Germans speak English. Almost all of them can squeeze out a few comprehensible sentences should the need arise. Even the ones that say they don't speak English, actually do. Should you pass a panhandler on the side of the road and shrug in confusion as he starts babbling away in German, he'll effortlessly delivery his spare change spiel in English. Or ask directions at a construction site, and the chances are the bricklayer will be able to semi-clearly tell you where you need to go. Indeed, the only ones who seem absolutely immune to English are bus drivers and bureaucrats -- but a pre-World Cup campaign is aimed at at least getting the transportation workers on the English bandwagon.
Why, then, do almost all Germans insist that they don't speak English when asked? They are, quite simply, a shy bunch -- they would rather you make an ass out of yourself annihilating the German language than the other way around. "I learned English in school, but it's not so good," you'll hear. They will then begin discussing esoteric grammar points or American literature in educated, fluent, witty English.

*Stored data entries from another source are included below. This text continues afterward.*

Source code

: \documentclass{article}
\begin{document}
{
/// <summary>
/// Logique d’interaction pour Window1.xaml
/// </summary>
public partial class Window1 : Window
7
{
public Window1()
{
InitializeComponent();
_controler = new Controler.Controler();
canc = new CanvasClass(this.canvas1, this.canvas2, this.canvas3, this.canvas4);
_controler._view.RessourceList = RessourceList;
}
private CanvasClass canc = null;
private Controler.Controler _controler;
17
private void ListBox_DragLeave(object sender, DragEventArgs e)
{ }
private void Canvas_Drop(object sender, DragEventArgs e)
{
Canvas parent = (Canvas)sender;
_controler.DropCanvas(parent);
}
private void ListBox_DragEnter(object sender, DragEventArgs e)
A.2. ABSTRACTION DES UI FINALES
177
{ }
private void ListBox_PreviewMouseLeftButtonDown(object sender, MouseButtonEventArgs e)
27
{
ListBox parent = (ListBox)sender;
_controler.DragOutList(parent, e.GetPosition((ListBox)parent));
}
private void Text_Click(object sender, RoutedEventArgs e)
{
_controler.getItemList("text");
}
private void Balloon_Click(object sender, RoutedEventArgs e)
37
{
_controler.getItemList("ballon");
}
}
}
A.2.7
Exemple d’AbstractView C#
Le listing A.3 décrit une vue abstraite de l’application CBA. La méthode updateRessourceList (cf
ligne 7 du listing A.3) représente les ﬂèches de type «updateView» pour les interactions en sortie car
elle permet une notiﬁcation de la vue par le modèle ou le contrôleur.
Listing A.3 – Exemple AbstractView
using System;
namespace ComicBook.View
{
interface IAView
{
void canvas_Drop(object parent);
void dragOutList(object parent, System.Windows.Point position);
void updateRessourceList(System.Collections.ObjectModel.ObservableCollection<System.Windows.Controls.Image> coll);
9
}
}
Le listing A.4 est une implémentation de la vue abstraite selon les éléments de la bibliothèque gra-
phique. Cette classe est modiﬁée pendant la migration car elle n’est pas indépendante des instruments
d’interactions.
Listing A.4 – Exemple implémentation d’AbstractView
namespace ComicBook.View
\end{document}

The linguistic wherewithal is hardly surprising. After all, it's the result of years of language classes -- most pupils start their foreign language study early in elementary school with English easily outpacing other European tongues in terms of popularity. Thousands of private English schools send teachers into thousands of German companies each day to disseminate the finer points of enigmatic, economic English. Add a healthy dose of Brit-pop, American rap and a nationwide addiction to Harry Potter, and it's virtually impossible to avoid knowing a handful of English words. A number of German companies even use English-language advertising slogans.
But it's their timidity that hurts most Germans when forced to put down their complete works of Shakespeare and actually speak the language. Perhaps more than most of us, they find it incredibly painful to risk imperfection. To make matters worse, they are surrounded on the north by Scandinavians who speak better English than most native speakers. And they ignore the southern Europeans; the French, Spanish and Italians make the Germans look like language prodigies.
In other words, when forcing your German hosts to wrench a few Anglo-phrases from the dark, backwaters of their brains, be kind. Compliment frequently. Nod and smile a lot. And be thankful it's not you trying to find a clear path through the Byzantine maze of German grammar and multi-syllabic locutions.